Anaplastic thyroid cancer (ATC) is a rare but highly aggressive malignancy with a dismal prognosis. Although recent advances in targeted therapies have modestly improved survival, the molecular mechanisms driving ATC progression remain incompletely elucidated. Epithelial cell adhesion molecule (EpCAM), a multifunctional cell-surface protein, is implicated in proliferation, migration, and stemness in various cancers. However, its role in thyroid cancer progression remains unclear. In this study, we investigated the function of EpCAM in thyroid cancer cell lines of varying differentiation status. EpCAM expression was significantly elevated in ATC cell lines compared with differentiated thyroid cancer (DTC) lines.

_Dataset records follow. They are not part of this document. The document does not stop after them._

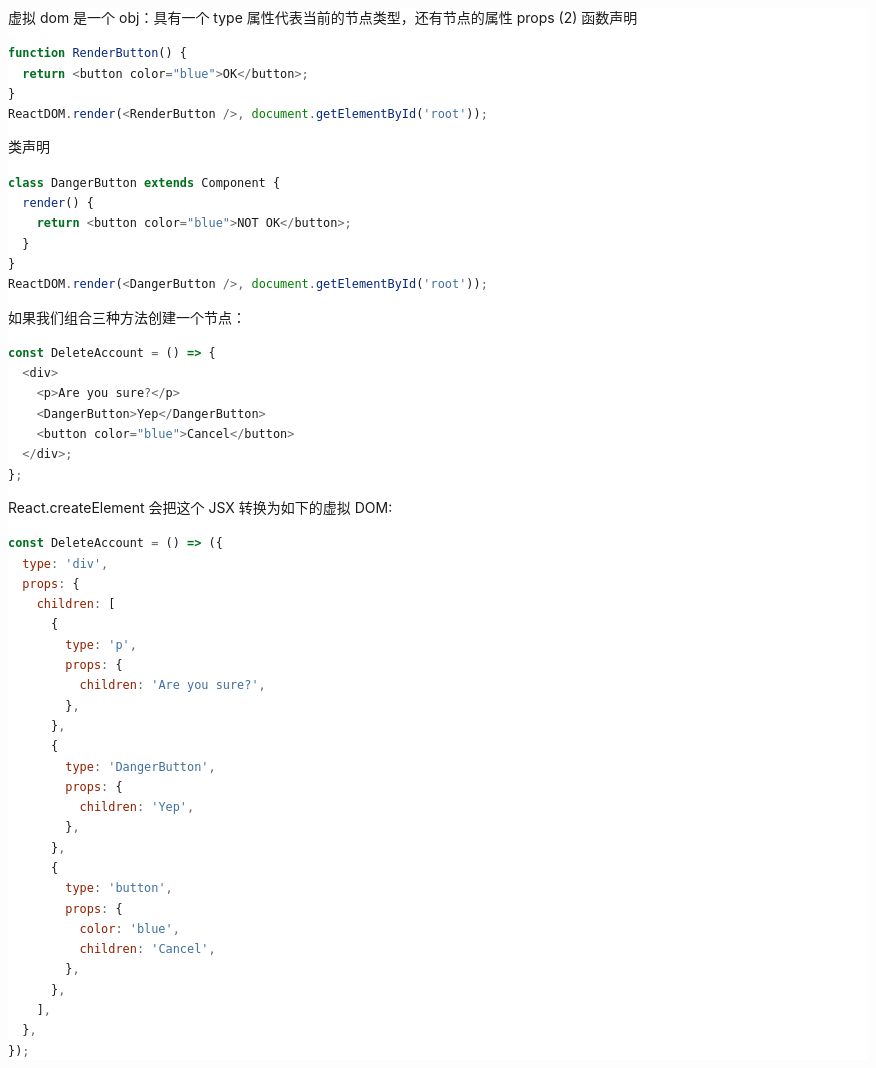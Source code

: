 虚拟 dom 是一个 obj：具有一个 type 属性代表当前的节点类型，还有节点的属性 props
(2) 函数声明

```js
function RenderButton() {
  return <button color="blue">OK</button>;
}
ReactDOM.render(<RenderButton />, document.getElementById('root'));
```

类声明

```js
class DangerButton extends Component {
  render() {
    return <button color="blue">NOT OK</button>;
  }
}
ReactDOM.render(<DangerButton />, document.getElementById('root'));
```

如果我们组合三种方法创建一个节点：

```js
const DeleteAccount = () => {
  <div>
    <p>Are you sure?</p>
    <DangerButton>Yep</DangerButton>
    <button color="blue">Cancel</button>
  </div>;
};
```

React.createElement 会把这个 JSX 转换为如下的虚拟 DOM:

```js
const DeleteAccount = () => ({
  type: 'div',
  props: {
    children: [
      {
        type: 'p',
        props: {
          children: 'Are you sure?',
        },
      },
      {
        type: 'DangerButton',
        props: {
          children: 'Yep',
        },
      },
      {
        type: 'button',
        props: {
          color: 'blue',
          children: 'Cancel',
        },
      },
    ],
  },
});
```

EpCAM knockdown by siRNA suppressed proliferation, adhesion, motility, and invasion in ATC cells, but had minimal effects on DTC cells. Morphological analyses revealed that EpCAM silencing induced differentiation features, including follicle-like structure formation and increased expression of thyroid differentiation markers such as thyroglobulin and PAX8 in ATC cells. Furthermore, EpCAM inhibition decreased mesenchymal marker expression, reduced filopodia formation, and suppressed extravasation of cancer cells into the lung in an in vivo mouse model. Mechanistically, EpCAM knockdown attenuated epithelial-mesenchymal transition (EMT)-related pathways but did not affect major proliferation signaling cascades in ATC cells. These findings suggest that EpCAM promotes dedifferentiation and metastatic potential in ATC through EMT modulation. Our results provide new insights into the role of EpCAM in thyroid cancer biology and highlight its potential as a therapeutic target in ATC. Further studies are warranted to elucidate the mechanisms linking EpCAM to anaplastic transformation and to explore the therapeutic efficacy of EpCAM-targeting strategies in aggressive thyroid cancers.